> **Problem details**:
Look through the entries below for the string "simdat", and copy each line where it is found.
Data shown: Begin
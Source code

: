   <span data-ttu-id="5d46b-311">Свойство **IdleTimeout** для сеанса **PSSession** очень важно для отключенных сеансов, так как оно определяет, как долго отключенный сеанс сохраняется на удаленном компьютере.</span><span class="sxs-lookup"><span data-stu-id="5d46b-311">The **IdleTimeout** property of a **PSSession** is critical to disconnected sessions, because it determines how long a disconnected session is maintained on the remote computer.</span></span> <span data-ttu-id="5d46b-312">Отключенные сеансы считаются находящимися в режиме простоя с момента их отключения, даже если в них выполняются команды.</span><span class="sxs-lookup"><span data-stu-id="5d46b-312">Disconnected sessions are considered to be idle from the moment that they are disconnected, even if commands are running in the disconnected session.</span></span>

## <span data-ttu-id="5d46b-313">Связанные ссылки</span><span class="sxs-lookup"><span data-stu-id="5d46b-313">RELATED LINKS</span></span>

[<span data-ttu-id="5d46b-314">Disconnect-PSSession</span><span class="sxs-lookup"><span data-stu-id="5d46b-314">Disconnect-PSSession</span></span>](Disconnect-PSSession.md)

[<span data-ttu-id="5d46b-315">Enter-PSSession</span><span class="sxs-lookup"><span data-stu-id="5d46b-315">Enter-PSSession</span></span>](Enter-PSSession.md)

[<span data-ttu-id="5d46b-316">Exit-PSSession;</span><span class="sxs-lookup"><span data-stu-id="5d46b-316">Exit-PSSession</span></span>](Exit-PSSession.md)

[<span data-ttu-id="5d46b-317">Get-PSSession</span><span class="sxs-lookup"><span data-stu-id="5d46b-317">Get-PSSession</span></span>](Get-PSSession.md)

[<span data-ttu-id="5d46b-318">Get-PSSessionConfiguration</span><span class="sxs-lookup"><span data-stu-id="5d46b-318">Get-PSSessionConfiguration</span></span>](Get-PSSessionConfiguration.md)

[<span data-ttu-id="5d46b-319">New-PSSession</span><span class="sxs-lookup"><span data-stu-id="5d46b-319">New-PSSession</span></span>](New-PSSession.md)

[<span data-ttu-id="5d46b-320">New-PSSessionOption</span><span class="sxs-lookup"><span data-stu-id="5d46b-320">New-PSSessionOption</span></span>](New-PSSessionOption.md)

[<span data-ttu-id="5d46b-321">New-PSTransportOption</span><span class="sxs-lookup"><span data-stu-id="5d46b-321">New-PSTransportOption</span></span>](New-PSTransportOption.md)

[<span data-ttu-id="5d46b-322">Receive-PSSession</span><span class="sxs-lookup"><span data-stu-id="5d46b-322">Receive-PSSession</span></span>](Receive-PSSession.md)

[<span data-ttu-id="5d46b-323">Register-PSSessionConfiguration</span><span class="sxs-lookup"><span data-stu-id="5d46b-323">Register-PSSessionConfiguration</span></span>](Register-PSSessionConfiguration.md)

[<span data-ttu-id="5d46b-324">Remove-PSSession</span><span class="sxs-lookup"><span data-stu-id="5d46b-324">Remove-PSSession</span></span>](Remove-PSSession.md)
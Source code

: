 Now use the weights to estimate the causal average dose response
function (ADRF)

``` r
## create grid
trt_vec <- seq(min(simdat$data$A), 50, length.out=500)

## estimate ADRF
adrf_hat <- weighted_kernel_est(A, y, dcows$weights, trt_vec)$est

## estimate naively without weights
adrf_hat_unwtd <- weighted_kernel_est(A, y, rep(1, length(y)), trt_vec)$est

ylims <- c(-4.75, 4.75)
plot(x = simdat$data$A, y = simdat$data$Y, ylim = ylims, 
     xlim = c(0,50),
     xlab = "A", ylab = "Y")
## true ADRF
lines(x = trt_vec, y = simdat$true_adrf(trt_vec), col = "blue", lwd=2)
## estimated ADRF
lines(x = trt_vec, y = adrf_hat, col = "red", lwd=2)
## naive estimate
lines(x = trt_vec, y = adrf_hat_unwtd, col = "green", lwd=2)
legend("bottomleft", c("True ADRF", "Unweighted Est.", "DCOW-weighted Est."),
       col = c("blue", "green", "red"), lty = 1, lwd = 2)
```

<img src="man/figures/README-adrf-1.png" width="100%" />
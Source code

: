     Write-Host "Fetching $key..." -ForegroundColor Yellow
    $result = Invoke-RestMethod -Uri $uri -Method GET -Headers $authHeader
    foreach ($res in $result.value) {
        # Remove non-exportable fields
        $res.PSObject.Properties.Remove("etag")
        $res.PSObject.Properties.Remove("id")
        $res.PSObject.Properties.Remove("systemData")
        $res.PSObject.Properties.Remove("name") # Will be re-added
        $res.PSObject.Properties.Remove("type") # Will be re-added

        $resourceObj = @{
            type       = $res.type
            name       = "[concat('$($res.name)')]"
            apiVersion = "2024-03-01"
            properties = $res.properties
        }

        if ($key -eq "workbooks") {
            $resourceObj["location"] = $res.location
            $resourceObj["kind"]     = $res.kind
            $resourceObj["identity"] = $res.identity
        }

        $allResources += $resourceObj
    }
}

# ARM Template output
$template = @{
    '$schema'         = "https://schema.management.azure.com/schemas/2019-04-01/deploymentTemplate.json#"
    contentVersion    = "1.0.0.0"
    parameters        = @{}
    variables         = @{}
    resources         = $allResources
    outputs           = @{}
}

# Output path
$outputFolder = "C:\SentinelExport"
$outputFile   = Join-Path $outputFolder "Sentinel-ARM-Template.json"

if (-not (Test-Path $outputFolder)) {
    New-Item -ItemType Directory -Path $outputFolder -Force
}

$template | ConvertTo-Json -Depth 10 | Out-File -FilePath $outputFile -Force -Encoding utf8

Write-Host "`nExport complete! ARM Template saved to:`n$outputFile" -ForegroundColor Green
Data shown: End
> **Response to the task**:
trt_vec <- seq(min(simdat$data$A), 50, length.out=500)
plot(x = simdat$data$A, y = simdat$data$Y, ylim = ylims, 
lines(x = trt_vec, y = simdat$true_adrf(trt_vec), col = "blue", lwd=2)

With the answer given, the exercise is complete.